-- Records for the task follows --

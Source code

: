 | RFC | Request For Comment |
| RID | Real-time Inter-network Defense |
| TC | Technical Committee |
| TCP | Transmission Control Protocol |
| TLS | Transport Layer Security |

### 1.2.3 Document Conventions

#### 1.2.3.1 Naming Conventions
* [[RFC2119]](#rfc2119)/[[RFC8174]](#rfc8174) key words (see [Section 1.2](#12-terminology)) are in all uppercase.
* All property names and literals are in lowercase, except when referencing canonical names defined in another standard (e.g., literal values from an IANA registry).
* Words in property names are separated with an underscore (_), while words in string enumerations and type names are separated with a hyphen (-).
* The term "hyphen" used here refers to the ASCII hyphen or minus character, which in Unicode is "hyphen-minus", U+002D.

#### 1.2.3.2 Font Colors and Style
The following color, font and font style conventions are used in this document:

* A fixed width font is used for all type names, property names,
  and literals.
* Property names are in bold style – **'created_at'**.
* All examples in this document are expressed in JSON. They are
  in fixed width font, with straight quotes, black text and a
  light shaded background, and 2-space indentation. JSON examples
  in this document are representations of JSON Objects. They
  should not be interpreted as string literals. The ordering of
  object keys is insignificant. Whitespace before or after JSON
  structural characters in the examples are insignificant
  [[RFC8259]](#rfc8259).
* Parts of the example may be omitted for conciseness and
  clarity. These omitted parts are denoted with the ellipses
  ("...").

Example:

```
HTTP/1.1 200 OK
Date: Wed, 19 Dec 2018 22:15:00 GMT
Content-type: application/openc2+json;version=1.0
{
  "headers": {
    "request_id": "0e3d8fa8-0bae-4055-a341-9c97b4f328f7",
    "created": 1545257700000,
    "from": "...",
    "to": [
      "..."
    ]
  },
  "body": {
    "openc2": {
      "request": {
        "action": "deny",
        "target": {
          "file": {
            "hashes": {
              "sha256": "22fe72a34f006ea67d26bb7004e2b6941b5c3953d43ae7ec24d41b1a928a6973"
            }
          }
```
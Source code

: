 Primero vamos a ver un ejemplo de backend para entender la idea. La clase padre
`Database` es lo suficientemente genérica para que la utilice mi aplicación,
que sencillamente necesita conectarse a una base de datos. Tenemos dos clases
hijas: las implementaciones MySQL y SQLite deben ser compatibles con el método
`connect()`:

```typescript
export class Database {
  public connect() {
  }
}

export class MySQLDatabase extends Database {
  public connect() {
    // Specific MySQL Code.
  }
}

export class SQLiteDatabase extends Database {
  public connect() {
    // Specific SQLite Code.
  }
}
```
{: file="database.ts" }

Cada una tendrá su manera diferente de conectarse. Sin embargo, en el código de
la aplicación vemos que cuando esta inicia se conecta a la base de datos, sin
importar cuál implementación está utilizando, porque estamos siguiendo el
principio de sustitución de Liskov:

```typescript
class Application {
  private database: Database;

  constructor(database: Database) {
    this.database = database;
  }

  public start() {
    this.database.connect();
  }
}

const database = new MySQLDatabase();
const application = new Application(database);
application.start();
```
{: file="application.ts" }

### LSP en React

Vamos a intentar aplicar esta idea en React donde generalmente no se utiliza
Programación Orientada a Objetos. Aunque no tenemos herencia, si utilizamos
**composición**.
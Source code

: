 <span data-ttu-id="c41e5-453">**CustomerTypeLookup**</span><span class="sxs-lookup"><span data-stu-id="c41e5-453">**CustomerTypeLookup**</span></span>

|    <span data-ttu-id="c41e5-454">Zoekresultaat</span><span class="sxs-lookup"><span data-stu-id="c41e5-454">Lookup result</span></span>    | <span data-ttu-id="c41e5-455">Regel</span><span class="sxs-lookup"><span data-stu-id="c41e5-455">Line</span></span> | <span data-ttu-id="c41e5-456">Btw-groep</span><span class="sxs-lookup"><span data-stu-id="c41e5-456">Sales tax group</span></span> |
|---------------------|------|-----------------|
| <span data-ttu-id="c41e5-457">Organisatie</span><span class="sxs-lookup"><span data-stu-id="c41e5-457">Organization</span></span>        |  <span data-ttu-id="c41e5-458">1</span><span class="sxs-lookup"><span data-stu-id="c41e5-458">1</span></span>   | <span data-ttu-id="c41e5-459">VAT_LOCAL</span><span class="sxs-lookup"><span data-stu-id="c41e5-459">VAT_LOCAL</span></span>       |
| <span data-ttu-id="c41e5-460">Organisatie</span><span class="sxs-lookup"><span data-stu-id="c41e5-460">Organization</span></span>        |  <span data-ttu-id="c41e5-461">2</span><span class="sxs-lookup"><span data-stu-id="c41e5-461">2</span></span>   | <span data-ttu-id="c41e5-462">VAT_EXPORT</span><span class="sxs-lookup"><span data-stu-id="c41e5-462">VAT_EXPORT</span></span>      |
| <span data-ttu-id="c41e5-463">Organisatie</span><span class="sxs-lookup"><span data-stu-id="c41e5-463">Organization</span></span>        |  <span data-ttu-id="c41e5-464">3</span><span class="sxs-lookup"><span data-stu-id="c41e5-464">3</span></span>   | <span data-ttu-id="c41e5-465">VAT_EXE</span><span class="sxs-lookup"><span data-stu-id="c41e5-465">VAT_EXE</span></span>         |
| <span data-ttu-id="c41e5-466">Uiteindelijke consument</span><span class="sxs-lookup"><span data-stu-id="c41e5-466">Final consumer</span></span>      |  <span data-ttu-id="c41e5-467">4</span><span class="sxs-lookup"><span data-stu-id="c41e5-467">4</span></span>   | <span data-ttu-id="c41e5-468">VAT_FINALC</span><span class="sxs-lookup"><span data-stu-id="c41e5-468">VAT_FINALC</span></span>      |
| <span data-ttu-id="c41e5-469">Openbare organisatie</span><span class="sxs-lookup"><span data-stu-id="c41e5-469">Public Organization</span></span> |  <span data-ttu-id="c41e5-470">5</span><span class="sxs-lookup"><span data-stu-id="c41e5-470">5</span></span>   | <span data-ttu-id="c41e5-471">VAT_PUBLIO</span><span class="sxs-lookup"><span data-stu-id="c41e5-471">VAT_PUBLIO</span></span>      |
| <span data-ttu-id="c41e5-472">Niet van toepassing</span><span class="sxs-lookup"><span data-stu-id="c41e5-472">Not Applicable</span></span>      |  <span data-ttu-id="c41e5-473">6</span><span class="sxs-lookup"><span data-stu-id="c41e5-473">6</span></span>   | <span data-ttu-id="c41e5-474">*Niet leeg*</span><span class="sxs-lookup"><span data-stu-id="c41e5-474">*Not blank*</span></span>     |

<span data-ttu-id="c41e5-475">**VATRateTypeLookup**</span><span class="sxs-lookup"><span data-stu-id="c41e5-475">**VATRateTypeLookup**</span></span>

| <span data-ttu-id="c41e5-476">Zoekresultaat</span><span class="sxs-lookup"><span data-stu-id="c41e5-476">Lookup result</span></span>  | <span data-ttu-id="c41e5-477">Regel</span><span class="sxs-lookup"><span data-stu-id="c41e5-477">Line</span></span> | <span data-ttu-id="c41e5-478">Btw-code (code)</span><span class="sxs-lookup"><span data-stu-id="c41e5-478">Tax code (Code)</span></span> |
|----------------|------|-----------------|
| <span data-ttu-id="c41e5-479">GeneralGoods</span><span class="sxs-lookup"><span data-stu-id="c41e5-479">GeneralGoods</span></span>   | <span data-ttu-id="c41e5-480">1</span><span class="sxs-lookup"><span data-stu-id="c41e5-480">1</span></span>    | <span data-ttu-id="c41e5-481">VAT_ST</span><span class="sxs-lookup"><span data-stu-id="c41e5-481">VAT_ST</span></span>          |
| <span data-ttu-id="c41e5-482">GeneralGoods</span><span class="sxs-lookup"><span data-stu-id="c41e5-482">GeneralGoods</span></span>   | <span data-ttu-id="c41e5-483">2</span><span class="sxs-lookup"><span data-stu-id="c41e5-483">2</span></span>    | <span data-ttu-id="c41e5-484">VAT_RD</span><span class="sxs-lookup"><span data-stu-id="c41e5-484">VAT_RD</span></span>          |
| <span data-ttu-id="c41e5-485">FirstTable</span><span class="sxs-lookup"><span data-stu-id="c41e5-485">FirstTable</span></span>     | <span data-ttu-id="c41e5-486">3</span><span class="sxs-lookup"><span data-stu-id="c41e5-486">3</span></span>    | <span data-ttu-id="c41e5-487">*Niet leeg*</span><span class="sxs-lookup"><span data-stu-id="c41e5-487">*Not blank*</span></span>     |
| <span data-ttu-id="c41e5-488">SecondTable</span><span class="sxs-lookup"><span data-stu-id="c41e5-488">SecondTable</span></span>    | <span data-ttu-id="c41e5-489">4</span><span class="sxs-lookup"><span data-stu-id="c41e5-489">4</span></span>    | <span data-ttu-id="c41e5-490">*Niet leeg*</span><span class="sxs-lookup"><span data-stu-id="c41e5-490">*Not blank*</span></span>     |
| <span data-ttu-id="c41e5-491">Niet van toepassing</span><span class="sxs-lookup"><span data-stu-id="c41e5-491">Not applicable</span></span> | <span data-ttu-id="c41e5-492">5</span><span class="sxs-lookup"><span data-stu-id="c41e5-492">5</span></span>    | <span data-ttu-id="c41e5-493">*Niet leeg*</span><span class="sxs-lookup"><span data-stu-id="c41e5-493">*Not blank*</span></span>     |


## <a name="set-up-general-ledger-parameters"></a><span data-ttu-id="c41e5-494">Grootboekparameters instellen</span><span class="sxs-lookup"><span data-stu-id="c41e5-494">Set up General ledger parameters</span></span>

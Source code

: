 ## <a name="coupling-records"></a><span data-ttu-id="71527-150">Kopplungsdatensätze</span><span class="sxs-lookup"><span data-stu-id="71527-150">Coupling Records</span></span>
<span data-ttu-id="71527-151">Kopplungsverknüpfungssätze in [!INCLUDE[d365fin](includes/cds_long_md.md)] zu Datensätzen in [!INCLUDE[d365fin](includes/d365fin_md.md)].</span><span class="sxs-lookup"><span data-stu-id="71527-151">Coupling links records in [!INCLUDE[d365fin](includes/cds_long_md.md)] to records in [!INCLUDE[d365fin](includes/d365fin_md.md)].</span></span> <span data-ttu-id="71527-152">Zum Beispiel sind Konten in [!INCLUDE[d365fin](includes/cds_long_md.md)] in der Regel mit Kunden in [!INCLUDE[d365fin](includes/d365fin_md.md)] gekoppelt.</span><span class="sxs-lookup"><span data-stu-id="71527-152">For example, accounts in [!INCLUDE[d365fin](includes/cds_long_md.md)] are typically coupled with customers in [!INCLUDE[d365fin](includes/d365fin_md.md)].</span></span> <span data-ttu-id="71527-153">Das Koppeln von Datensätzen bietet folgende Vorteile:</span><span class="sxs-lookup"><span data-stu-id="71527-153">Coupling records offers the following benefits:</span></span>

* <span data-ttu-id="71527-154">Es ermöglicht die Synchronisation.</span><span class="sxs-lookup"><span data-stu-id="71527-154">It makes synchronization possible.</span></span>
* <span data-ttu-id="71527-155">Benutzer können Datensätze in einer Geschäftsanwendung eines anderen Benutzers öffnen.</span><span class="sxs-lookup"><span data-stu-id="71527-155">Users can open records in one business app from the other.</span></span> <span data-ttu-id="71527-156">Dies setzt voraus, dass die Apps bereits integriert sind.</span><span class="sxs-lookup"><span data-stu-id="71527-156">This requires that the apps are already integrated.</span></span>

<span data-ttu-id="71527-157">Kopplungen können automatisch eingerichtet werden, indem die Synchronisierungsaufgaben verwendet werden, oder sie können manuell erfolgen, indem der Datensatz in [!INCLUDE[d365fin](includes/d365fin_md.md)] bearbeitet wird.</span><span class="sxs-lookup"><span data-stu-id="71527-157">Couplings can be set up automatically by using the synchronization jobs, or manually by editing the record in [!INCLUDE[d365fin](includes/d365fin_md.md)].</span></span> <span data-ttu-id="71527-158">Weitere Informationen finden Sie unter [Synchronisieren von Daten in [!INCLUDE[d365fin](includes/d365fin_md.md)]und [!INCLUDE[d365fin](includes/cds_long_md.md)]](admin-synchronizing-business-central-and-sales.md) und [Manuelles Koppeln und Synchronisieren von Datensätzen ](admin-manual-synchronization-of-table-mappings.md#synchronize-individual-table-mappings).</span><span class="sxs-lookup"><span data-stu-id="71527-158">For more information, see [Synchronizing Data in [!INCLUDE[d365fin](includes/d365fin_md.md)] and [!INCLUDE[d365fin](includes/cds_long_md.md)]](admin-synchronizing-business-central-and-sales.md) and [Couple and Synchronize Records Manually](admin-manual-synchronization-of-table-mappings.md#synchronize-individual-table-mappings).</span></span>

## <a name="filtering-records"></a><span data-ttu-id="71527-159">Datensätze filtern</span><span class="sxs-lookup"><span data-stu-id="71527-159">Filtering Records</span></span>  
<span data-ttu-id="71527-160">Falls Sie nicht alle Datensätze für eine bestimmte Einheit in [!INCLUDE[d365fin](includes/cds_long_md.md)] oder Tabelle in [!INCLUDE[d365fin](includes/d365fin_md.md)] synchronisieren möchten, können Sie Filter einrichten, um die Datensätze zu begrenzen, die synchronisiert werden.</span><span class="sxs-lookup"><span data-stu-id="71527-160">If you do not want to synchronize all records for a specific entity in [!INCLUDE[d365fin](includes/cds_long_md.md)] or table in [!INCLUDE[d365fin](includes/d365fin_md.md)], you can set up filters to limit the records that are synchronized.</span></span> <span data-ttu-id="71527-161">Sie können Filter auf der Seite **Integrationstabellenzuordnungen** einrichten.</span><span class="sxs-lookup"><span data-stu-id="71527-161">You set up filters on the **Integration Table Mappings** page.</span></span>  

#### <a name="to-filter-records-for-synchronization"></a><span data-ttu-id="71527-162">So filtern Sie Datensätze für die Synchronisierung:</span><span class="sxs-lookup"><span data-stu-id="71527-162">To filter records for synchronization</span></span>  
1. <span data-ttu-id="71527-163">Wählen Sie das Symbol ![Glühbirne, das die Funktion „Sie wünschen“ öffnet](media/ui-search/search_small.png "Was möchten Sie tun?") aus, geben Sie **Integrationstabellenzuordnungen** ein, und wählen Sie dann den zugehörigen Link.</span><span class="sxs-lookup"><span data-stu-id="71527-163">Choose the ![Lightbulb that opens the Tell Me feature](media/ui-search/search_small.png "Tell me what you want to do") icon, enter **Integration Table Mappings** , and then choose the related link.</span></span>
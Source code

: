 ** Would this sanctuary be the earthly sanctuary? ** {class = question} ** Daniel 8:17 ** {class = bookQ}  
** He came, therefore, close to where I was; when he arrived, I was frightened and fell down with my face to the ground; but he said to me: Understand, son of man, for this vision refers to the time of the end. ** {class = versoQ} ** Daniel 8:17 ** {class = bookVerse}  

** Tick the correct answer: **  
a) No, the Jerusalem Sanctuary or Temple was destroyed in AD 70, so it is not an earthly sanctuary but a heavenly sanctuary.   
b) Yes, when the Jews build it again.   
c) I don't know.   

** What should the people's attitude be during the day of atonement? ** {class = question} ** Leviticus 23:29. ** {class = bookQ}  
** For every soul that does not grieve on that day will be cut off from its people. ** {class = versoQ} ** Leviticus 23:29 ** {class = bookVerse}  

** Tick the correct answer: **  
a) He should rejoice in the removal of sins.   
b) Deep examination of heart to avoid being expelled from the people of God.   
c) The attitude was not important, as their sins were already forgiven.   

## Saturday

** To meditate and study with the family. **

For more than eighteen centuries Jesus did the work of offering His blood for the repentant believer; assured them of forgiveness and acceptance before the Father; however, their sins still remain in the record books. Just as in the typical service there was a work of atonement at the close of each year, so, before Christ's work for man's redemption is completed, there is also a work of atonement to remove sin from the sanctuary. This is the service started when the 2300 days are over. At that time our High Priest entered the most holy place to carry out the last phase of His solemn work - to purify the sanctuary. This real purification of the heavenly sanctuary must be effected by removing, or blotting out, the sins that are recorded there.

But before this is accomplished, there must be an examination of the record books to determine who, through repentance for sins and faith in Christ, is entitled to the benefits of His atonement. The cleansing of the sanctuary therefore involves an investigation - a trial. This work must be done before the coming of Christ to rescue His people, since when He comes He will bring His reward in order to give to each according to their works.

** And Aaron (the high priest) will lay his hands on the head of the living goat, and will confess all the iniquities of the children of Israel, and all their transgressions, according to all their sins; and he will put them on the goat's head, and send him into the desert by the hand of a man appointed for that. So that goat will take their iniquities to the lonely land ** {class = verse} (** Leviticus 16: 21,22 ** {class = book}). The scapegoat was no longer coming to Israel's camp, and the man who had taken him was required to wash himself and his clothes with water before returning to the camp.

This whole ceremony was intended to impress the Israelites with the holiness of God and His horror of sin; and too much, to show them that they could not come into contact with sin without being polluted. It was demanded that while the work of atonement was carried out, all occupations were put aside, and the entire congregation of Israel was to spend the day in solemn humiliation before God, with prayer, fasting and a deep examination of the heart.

-- Records for the task concluded --

Task prompt. Here the job is to transcribe the lines from the first line of the data through the line containing "in all uppercase.", inclusive, exactly and with nothing else.

Finished task.
Source code

: | RFC | Request For Comment |
| RID | Real-time Inter-network Defense |
| TC | Technical Committee |
| TCP | Transmission Control Protocol |
| TLS | Transport Layer Security |

### 1.2.3 Document Conventions

#### 1.2.3.1 Naming Conventions
* [[RFC2119]](#rfc2119)/[[RFC8174]](#rfc8174) key words (see [Section 1.2](#12-terminology)) are in all uppercase.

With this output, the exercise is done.